### [WHAT YOU NEED TO DO]
The answer must restate every entry exactly as it appears.

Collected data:

--------------------------------

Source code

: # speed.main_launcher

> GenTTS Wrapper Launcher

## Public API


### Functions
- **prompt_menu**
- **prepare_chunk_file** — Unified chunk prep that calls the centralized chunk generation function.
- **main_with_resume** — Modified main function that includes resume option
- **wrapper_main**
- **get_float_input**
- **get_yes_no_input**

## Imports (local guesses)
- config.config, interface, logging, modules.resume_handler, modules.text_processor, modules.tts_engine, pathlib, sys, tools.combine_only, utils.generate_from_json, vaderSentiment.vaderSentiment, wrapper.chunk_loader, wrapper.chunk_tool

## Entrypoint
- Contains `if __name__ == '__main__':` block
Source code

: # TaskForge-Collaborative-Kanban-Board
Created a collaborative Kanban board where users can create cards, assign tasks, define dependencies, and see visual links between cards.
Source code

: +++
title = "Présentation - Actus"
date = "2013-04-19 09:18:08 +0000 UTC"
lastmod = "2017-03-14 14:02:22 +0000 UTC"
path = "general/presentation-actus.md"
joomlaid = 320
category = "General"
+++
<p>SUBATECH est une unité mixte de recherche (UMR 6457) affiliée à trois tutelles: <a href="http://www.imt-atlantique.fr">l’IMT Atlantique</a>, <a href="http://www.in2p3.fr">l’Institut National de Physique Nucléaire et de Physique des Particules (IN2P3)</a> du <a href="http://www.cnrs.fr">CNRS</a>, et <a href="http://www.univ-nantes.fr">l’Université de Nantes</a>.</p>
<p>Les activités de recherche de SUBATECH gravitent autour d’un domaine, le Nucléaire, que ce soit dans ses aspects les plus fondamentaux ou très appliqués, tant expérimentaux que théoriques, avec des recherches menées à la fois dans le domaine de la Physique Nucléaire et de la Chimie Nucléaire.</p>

--------------------------------

### [RESPONSE TO THE TASK]
Source code

: # speed.main_launcher

> GenTTS Wrapper Launcher

## Public API


### Functions
- **prompt_menu**
- **prepare_chunk_file** — Unified chunk prep that calls the centralized chunk generation function.
- **main_with_resume** — Modified main function that includes resume option
- **wrapper_main**
- **get_float_input**
- **get_yes_no_input**

## Imports (local guesses)
- config.config, interface, logging, modules.resume_handler, modules.text_processor, modules.tts_engine, pathlib, sys, tools.combine_only, utils.generate_from_json, vaderSentiment.vaderSentiment, wrapper.chunk_loader, wrapper.chunk_tool

## Entrypoint
- Contains `if __name__ == '__main__':` block
Source code

: # TaskForge-Collaborative-Kanban-Board
Created a collaborative Kanban board where users can create cards, assign tasks, define dependencies, and see visual links between cards.
Source code

: +++
title = "Présentation - Actus"
date = "2013-04-19 09:18:08 +0000 UTC"
lastmod = "2017-03-14 14:02:22 +0000 UTC"
path = "general/presentation-actus.md"
joomlaid = 320
category = "General"
+++
<p>SUBATECH est une unité mixte de recherche (UMR 6457) affiliée à trois tutelles: <a href="http://www.imt-atlantique.fr">l’IMT Atlantique</a>, <a href="http://www.in2p3.fr">l’Institut National de Physique Nucléaire et de Physique des Particules (IN2P3)</a> du <a href="http://www.cnrs.fr">CNRS</a>, et <a href="http://www.univ-nantes.fr">l’Université de Nantes</a>.</p>
<p>Les activités de recherche de SUBATECH gravitent autour d’un domaine, le Nucléaire, que ce soit dans ses aspects les plus fondamentaux ou très appliqués, tant expérimentaux que théoriques, avec des recherches menées à la fois dans le domaine de la Physique Nucléaire et de la Chimie Nucléaire.</p>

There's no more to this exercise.